### INSTRUCTIONS TO FOLLOW
Scan the records for "docs". Show the matching lines.

### RECORDED DATA

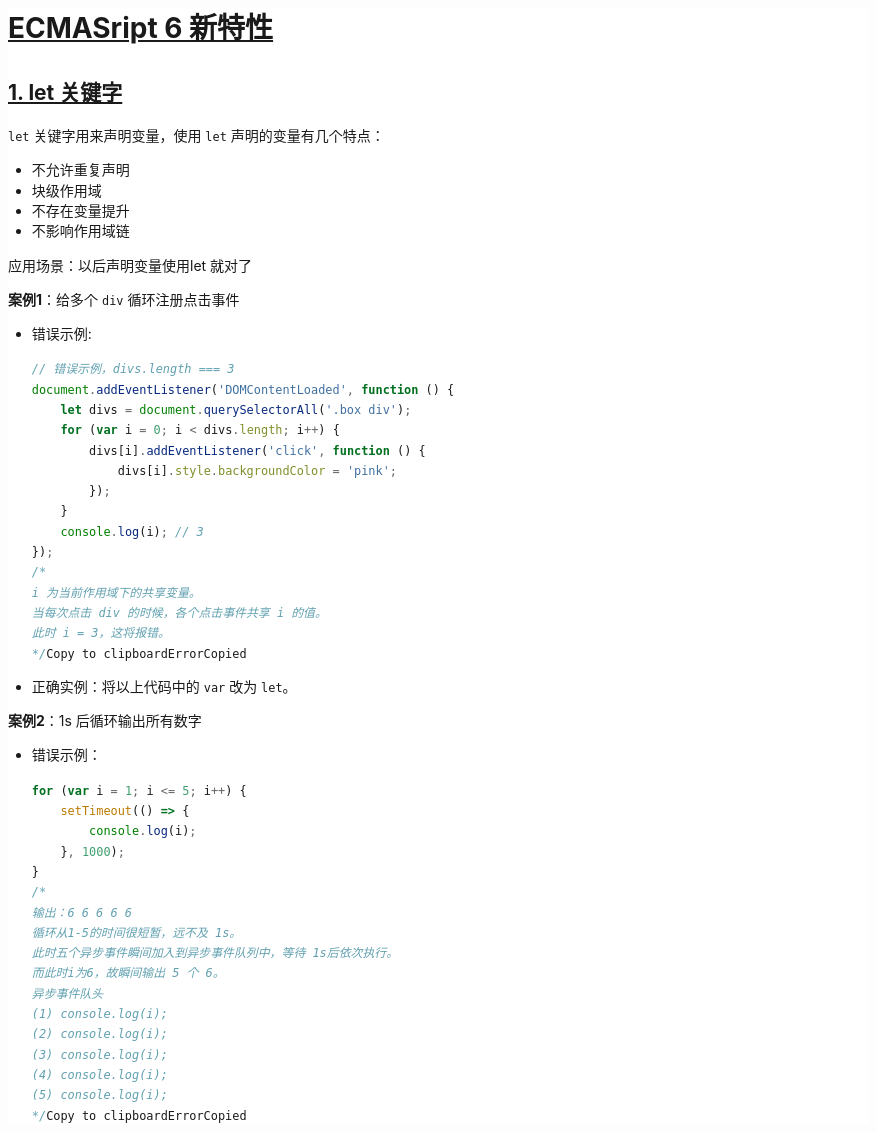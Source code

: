 # [ECMASript 6 新特性](https://docs.mphy.top/#/ECMAScript6+/ch02?id=（二）ecmasript-6-新特性)

## [1. let 关键字](https://docs.mphy.top/#/ECMAScript6+/ch02?id=_1-let-关键字)

`let` 关键字用来声明变量，使用 `let` 声明的变量有几个特点：

- 不允许重复声明
- 块级作用域
- 不存在变量提升
- 不影响作用域链

应用场景：以后声明变量使用let 就对了

**案例1**：给多个 `div` 循环注册点击事件

- 错误示例:

  ```js
  // 错误示例，divs.length === 3
  document.addEventListener('DOMContentLoaded', function () {
      let divs = document.querySelectorAll('.box div');
      for (var i = 0; i < divs.length; i++) {
          divs[i].addEventListener('click', function () {
              divs[i].style.backgroundColor = 'pink';
          });
      }
      console.log(i); // 3
  });
  /*
  i 为当前作用域下的共享变量。
  当每次点击 div 的时候，各个点击事件共享 i 的值。
  此时 i = 3，这将报错。
  */Copy to clipboardErrorCopied
  ```

- 正确实例：将以上代码中的 `var` 改为 `let`。

**案例2**：1s 后循环输出所有数字

- 错误示例：

  ```js
  for (var i = 1; i <= 5; i++) {
      setTimeout(() => {
          console.log(i);
      }, 1000);
  }
  /*
  输出：6 6 6 6 6
  循环从1-5的时间很短暂，远不及 1s。
  此时五个异步事件瞬间加入到异步事件队列中，等待 1s后依次执行。
  而此时i为6，故瞬间输出 5 个 6。
  异步事件队头
  (1) console.log(i);
  (2) console.log(i);
  (3) console.log(i);
  (4) console.log(i);
  (5) console.log(i);
  */Copy to clipboardErrorCopied
  ```
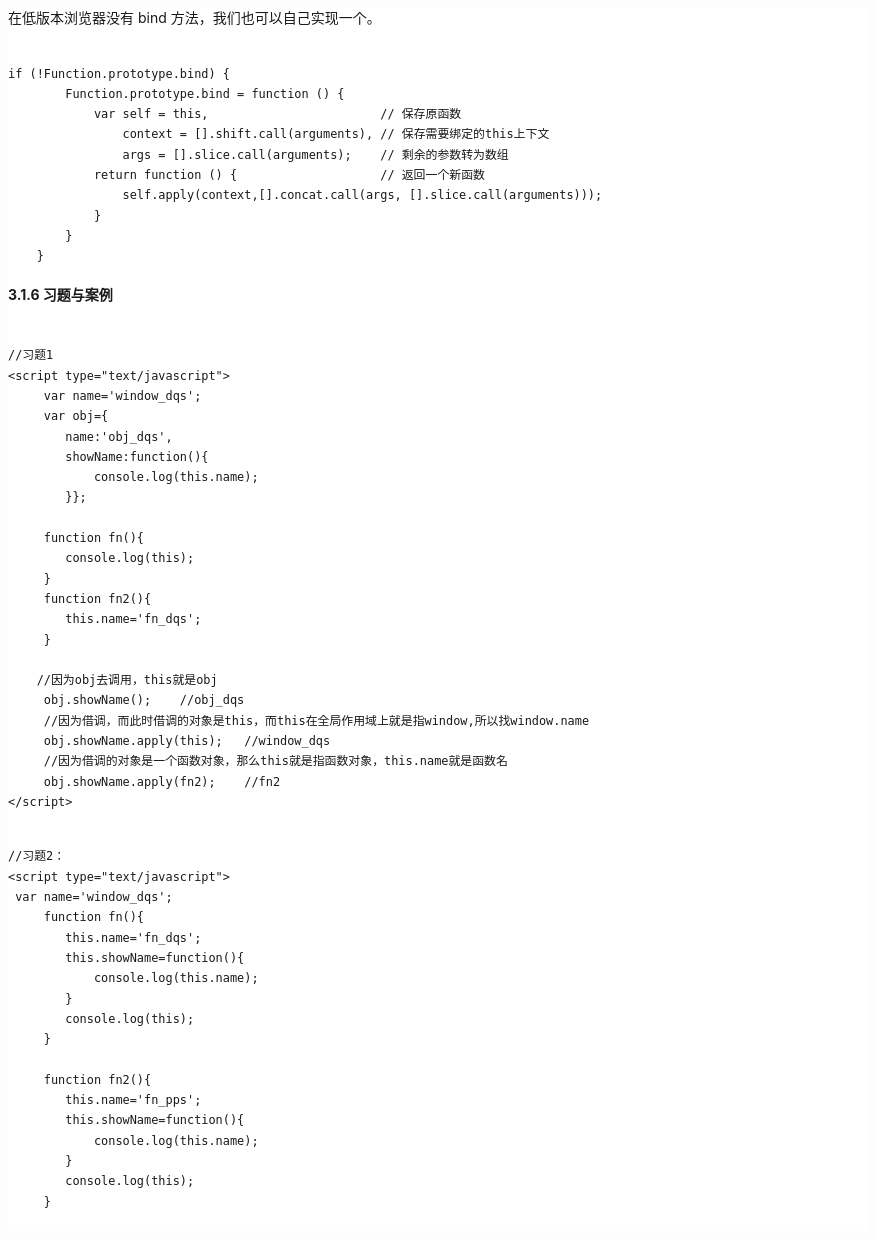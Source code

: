  在低版本浏览器没有 bind 方法，我们也可以自己实现一个。

  ```text

  if (!Function.prototype.bind) {
          Function.prototype.bind = function () {
              var self = this,                        // 保存原函数
                  context = [].shift.call(arguments), // 保存需要绑定的this上下文
                  args = [].slice.call(arguments);    // 剩余的参数转为数组
              return function () {                    // 返回一个新函数
                  self.apply(context,[].concat.call(args, [].slice.call(arguments)));
              }
          }
      }
  ```

#### 3.1.6 习题与案例

```text

//习题1
<script type="text/javascript">
     var name='window_dqs';
     var obj={
        name:'obj_dqs',
        showName:function(){
            console.log(this.name);
        }};
​
     function fn(){
        console.log(this);
     }
     function fn2(){
        this.name='fn_dqs';
     }
    
    //因为obj去调用，this就是obj
     obj.showName();    //obj_dqs  
     //因为借调，而此时借调的对象是this，而this在全局作用域上就是指window,所以找window.name
     obj.showName.apply(this);   //window_dqs
     //因为借调的对象是一个函数对象，那么this就是指函数对象，this.name就是函数名
     obj.showName.apply(fn2);    //fn2
</script>
```

```text

//习题2：
<script type="text/javascript">
 var name='window_dqs';
     function fn(){
        this.name='fn_dqs';
        this.showName=function(){
            console.log(this.name);
        }
        console.log(this);
     }
​
     function fn2(){
        this.name='fn_pps';
        this.showName=function(){
            console.log(this.name);
        }
        console.log(this);
     }
​
```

### RESPONSE BELOW
: # [ECMASript 6 新特性](https://docs.mphy.top/#/ECMAScript6+/ch02?id=（二）ecmasript-6-新特性)
## [1. let 关键字](https://docs.mphy.top/#/ECMAScript6+/ch02?id=_1-let-关键字)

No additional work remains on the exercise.